# GOAL OF THE EXERCISE:
Beginning at the line containing "# MATLAB b/a: solve x a = b by transposing" in the material below and ending at the line containing "check x @ a: [1. 2. 3. 4. 5.]", return each line exactly and add nothing.

# DATA EXTRACTS:
○ ○ ○

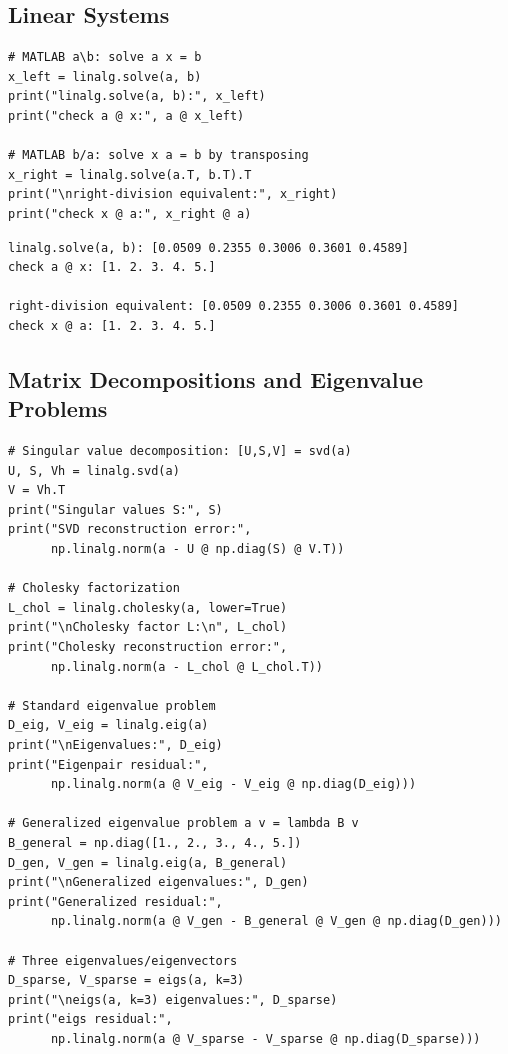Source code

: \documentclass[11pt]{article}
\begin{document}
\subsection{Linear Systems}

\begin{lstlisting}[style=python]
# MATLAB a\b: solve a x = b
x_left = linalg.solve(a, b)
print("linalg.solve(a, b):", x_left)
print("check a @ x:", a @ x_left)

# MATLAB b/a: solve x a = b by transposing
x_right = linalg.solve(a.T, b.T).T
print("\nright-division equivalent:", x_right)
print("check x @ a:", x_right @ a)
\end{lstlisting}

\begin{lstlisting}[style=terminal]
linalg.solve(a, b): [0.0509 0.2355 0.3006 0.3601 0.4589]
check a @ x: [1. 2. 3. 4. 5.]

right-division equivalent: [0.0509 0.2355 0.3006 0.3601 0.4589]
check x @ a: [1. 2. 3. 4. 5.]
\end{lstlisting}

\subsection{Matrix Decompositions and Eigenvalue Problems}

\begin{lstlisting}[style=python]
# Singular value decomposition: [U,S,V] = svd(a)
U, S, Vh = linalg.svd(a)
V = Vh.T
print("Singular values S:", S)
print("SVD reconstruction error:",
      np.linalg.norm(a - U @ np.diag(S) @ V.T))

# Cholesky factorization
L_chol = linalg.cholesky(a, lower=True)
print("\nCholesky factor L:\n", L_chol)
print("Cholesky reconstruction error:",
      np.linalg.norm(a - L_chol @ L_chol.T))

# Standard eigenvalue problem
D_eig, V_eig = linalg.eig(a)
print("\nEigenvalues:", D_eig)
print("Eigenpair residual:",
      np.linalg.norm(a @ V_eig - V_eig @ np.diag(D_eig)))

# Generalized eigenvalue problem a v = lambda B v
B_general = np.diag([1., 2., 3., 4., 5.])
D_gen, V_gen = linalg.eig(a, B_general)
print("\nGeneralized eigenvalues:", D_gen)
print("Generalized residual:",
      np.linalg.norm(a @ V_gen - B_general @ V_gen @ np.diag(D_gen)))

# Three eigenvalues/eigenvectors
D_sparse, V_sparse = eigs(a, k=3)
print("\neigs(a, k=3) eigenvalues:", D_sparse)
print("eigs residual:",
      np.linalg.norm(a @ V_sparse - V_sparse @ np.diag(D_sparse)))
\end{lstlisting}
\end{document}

○ ○ ○

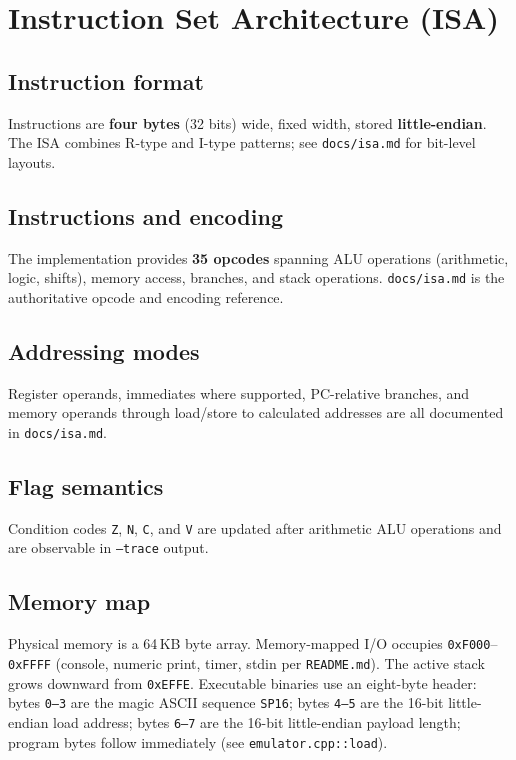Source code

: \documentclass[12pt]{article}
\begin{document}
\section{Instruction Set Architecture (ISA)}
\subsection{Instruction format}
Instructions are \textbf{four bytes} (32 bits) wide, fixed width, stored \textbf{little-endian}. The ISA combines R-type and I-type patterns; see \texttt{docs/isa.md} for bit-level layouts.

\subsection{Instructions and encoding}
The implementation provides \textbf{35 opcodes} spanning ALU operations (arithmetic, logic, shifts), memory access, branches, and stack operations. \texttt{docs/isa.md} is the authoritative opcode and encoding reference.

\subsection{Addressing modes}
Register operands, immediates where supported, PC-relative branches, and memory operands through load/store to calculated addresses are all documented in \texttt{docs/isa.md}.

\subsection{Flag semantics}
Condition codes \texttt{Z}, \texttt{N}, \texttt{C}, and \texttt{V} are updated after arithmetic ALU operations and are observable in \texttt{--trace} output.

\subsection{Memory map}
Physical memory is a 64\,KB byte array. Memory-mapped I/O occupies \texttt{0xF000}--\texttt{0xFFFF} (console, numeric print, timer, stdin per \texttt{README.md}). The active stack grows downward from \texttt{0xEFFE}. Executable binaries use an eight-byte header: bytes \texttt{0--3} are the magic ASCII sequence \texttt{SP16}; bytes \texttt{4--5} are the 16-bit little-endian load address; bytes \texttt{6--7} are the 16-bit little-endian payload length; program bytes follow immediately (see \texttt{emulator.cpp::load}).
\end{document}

○ ○ ○

# RESULT OF THE EXERCISE:
# MATLAB b/a: solve x a = b by transposing
x_right = linalg.solve(a.T, b.T).T
print("\nright-division equivalent:", x_right)
print("check x @ a:", x_right @ a)
\end{lstlisting}

\begin{lstlisting}[style=terminal]
linalg.solve(a, b): [0.0509 0.2355 0.3006 0.3601 0.4589]
check a @ x: [1. 2. 3. 4. 5.]

right-division equivalent: [0.0509 0.2355 0.3006 0.3601 0.4589]
check x @ a: [1. 2. 3. 4. 5.]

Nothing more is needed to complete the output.